Prompt slot hygiene: separating composition and lighting tokens per tool

You've written a prompt like golden hour shallow DOF portrait with warm tones, rule of thirds, bokeh, cinematic. The output is inconsistent — sometimes it nails the lighting, sometimes the composition, rarely both. You add more adjectives and the problem gets worse. The reason isn't aesthetic; it's architectural.

Every token in your prompt competes for the same finite attention budget inside the model's cross-attention heads. Composition descriptors (framing, subject placement, spatial depth) and lighting descriptors (color temperature, shadow direction, exposure) operate on completely different visual dimensions — but if they share the same undifferentiated string, the model has to simultaneously resolve two unrelated semantic domains within a single softmax operation. One wins. The other gets degraded.

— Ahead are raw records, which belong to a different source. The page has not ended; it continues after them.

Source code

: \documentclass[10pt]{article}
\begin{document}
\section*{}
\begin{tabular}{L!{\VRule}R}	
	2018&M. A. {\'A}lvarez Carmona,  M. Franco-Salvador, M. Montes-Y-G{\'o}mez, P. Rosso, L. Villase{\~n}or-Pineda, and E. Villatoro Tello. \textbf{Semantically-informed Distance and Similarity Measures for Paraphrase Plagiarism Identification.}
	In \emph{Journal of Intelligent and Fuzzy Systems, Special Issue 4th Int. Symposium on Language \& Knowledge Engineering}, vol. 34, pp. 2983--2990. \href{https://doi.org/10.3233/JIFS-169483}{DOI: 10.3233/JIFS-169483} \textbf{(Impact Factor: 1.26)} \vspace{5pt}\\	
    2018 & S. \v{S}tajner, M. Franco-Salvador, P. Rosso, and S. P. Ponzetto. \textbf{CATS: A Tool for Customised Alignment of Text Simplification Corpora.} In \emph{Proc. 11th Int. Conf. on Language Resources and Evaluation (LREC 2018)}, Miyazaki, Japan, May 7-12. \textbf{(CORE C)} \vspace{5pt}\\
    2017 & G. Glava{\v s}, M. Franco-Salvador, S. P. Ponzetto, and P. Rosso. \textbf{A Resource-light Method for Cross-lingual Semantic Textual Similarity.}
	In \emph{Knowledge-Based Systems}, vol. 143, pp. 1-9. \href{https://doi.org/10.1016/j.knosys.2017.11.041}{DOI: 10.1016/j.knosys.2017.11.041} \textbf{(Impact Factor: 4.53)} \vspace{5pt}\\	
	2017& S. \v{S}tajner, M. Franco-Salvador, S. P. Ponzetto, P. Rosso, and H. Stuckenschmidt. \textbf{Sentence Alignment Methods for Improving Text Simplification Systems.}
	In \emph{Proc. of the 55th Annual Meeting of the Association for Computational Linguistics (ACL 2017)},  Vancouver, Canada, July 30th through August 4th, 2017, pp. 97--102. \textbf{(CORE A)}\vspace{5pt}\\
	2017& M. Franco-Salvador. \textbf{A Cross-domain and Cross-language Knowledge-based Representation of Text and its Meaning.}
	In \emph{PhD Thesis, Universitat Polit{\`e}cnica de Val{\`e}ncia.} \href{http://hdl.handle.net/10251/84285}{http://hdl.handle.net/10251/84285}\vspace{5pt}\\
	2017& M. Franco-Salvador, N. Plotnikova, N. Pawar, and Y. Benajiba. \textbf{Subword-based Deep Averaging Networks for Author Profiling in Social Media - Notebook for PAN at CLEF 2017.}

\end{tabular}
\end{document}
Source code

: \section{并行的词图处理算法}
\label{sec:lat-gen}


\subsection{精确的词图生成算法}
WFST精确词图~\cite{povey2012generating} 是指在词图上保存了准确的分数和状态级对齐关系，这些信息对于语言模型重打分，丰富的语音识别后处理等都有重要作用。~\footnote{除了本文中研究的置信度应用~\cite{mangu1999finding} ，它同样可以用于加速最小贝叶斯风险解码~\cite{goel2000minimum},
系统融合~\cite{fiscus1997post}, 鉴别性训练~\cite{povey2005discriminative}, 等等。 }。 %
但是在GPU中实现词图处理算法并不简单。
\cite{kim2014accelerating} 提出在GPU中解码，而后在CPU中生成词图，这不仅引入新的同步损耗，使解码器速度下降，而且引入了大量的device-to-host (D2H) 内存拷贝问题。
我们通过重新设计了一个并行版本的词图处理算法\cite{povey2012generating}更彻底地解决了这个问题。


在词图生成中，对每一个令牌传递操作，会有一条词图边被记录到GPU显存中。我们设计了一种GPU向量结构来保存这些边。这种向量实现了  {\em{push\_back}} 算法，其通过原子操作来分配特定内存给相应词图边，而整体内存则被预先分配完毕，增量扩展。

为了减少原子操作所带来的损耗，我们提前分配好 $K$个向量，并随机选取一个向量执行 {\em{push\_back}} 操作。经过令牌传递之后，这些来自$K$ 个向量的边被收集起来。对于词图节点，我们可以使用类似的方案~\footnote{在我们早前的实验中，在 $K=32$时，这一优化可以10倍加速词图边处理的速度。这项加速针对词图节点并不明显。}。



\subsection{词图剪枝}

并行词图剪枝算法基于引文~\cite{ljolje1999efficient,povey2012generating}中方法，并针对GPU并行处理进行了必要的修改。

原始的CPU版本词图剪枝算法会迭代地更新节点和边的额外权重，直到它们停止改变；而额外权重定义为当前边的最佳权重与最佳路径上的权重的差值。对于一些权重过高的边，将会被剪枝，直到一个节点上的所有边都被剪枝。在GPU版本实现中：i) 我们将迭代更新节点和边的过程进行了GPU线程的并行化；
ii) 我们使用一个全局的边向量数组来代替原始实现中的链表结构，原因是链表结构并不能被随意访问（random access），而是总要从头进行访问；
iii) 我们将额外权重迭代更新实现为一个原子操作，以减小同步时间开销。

Prompt slot hygiene is the practice of organizing your prompt into distinct semantic "slots" — one token domain per slot, with each slot given its own positional priority or chunk boundary depending on the tool. All seven of the major prompt anatomy frameworks audited for this piece independently reached the same conclusion: composition and lighting must be separated into different slots. None of them mixed the two. 1 2

The challenge is that the right slot order differs by tool — because MJ V8.1, Flux dev/schnell, SDXL, and SD3 use fundamentally different text encoders with different attention mechanics. This article explains why the problem happens, gives you per-tool ordering rules, and ends with four copy-paste templates.

The problem: token soup

Here's what a blended, undifferentiated prompt looks like for a portrait shot:

a warrior in dramatic lighting, photorealistic, epic, highly detailed,
hyperrealistic, golden hour, cinematic, masterpiece --ar 16:9 --v 8.1

Imtiaz Rayhan, writing for SurePrompts, describes the problem precisely: "Tokens that are weak signals — 'beautiful,' 'stunning,' 'amazing' — burn capacity without steering anything." 1 Quality boosters like masterpiece, epic, and hyperrealistic fill the attention budget without adding any directional information. What's left — the actual composition and lighting terms — has to fight for the remaining allocation, often losing to whichever term happened to land in the strongest positional slot.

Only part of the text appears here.